The jury got the case Monday, after just five days of testimony, evidence and arguments. The 12-member jury included two blacks. The rest were white. None was Latino.
Castile’s shooting was among a string of killings of blacks by police around the U.S., and the livestreaming of its aftermath attracted even more attention. The public outcry included protests in Minnesota that shut down highways and surrounded the governor’s mansion. Castile’s family claimed he was profiled because of his race, and the shooting renewed concerns about how police officers interact with minorities. Minnesota Democratic Gov. Mark Dayton also weighed in, saying he did not think the shooting would have happened if Castile had been white.

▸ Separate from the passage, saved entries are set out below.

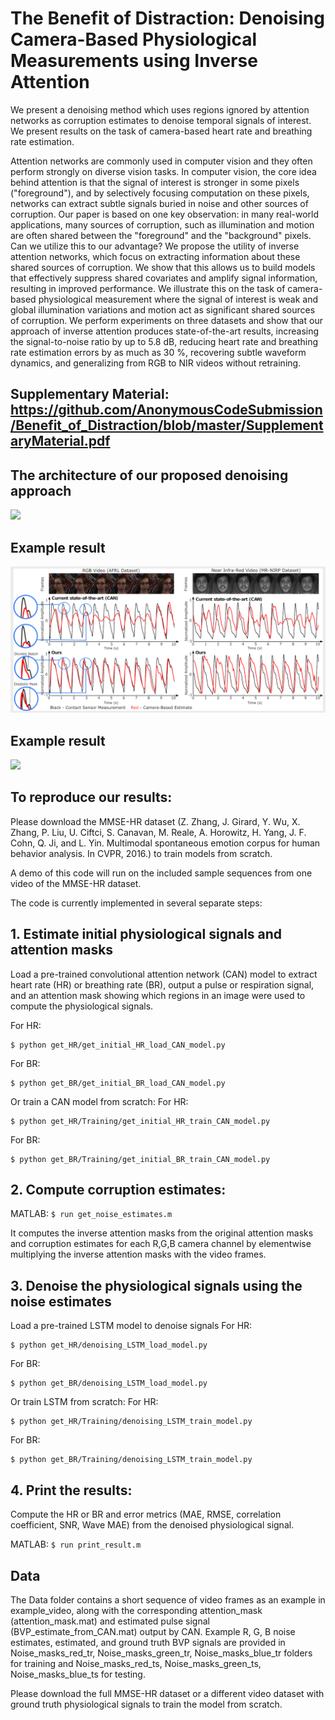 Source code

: # The Benefit of Distraction: Denoising Camera-Based Physiological Measurements using Inverse Attention
We present a denoising method which uses regions ignored by attention networks as corruption estimates to denoise temporal signals of interest. We present results on the task of camera-based heart rate and breathing rate estimation. 

Attention networks are commonly used in computer vision and they often perform strongly on diverse vision tasks. In computer vision, the core idea behind attention is that the signal of interest is stronger in some pixels ("foreground"), and by selectively focusing computation on these pixels, networks can extract subtle signals buried in noise and other sources of corruption. Our paper is based on one key observation: in many real-world applications, many sources of corruption, such as illumination and motion are often shared between the "foreground" and the "background" pixels. Can we utilize this to our advantage? We propose the utility of inverse attention networks, which focus on extracting information about these shared sources of corruption. We show that this allows us to build models that effectively suppress shared covariates and amplify signal information, resulting in improved performance. We illustrate this on the task of camera-based physiological measurement where the signal of interest is weak and global illumination variations and motion act as significant shared sources of corruption. We perform experiments on three datasets and show that our approach of inverse attention produces state-of-the-art results, increasing the signal-to-noise ratio by up to 5.8 dB, reducing heart rate and breathing rate estimation errors by as much as 30 %, recovering subtle waveform dynamics, and generalizing from RGB to NIR videos without retraining. 

## Supplementary Material: https://github.com/AnonymousCodeSubmission/Benefit_of_Distraction/blob/master/SupplementaryMaterial.pdf

## The architecture of our proposed denoising approach
<img src = Data/denoising_architecture8_corr.png>

## Example result
<img src = Data/Overview.png>

## Example result
<img src = Data/Masks_Examples4_corr.png>

## To reproduce our results:

Please download the MMSE-HR dataset (Z. Zhang, J. Girard, Y. Wu, X. Zhang, P. Liu, U. Ciftci, S. Canavan, M. Reale, A. Horowitz, H. Yang, J. F. Cohn, Q. Ji, and L. Yin. Multimodal spontaneous emotion corpus for human behavior analysis. In CVPR, 2016.) to train models from scratch.

A demo of this code will run on the included sample sequences from one video of the MMSE-HR dataset.

The code is currently implemented in several separate steps:

## 1. Estimate initial physiological signals and attention masks

Load a pre-trained convolutional attention network (CAN) model to extract heart rate (HR) or breathing rate (BR), output a pulse or respiration signal, and an attention mask showing which regions in an image were used to compute the physiological signals.

For HR:
```
$ python get_HR/get_initial_HR_load_CAN_model.py
```

For BR:
```
$ python get_BR/get_initial_BR_load_CAN_model.py
```

Or train a CAN model from scratch:
For HR:
```
$ python get_HR/Training/get_initial_HR_train_CAN_model.py
```

For BR:
```
$ python get_BR/Training/get_initial_BR_train_CAN_model.py
```

## 2. Compute corruption estimates:

MATLAB: 
```$ run get_noise_estimates.m```

It computes the inverse attention masks from the original attention masks and corruption estimates for each R,G,B camera channel by elementwise multiplying the inverse attention masks with the video frames.

## 3. Denoise the physiological signals using the noise estimates

Load a pre-trained LSTM model to denoise signals
For HR:
```
$ python get_HR/denoising_LSTM_load_model.py
```

For BR:
```
$ python get_BR/denoising_LSTM_load_model.py
```

Or train LSTM from scratch:
For HR:
```
$ python get_HR/Training/denoising_LSTM_train_model.py
```

For BR:
```
$ python get_BR/Training/denoising_LSTM_train_model.py
```

## 4. Print the results:

Compute the HR or BR and error metrics (MAE, RMSE, correlation coefficient, SNR, Wave MAE) from the denoised physiological signal. 

MATLAB: 
```$ run print_result.m```

## Data
The Data folder contains a short sequence of video frames as an example in example_video, along with the corresponding attention_mask (attention_mask.mat) and estimated pulse signal (BVP_estimate_from_CAN.mat) output by CAN. Example R, G, B noise estimates, estimated, and ground truth BVP signals are provided in Noise_masks_red_tr, Noise_masks_green_tr, Noise_masks_blue_tr folders for training and Noise_masks_red_ts, Noise_masks_green_ts, Noise_masks_blue_ts for testing. 

Please download the full MMSE-HR dataset or a different video dataset with ground truth physiological signals to train the model from scratch.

Yanez testified that he stopped Castile in the St. Paul suburb of Falcon Heights because he thought the 32-year-old elementary school cafeteria worker looked like one of two men who had robbed a nearby convenience store a few days earlier. Castile’s car had a faulty brake light, giving the 29-year-old officer a legally sufficient pretext for pulling him over, several experts testified.
Squad-car video played repeatedly for the jury shows a wide view of the traffic stop and the shooting, with the camera pointed toward Castile’s car. While it captures what was said between the two men and shows Yanez firing into the vehicle, it does not show what happened inside the car or what Yanez might have seen.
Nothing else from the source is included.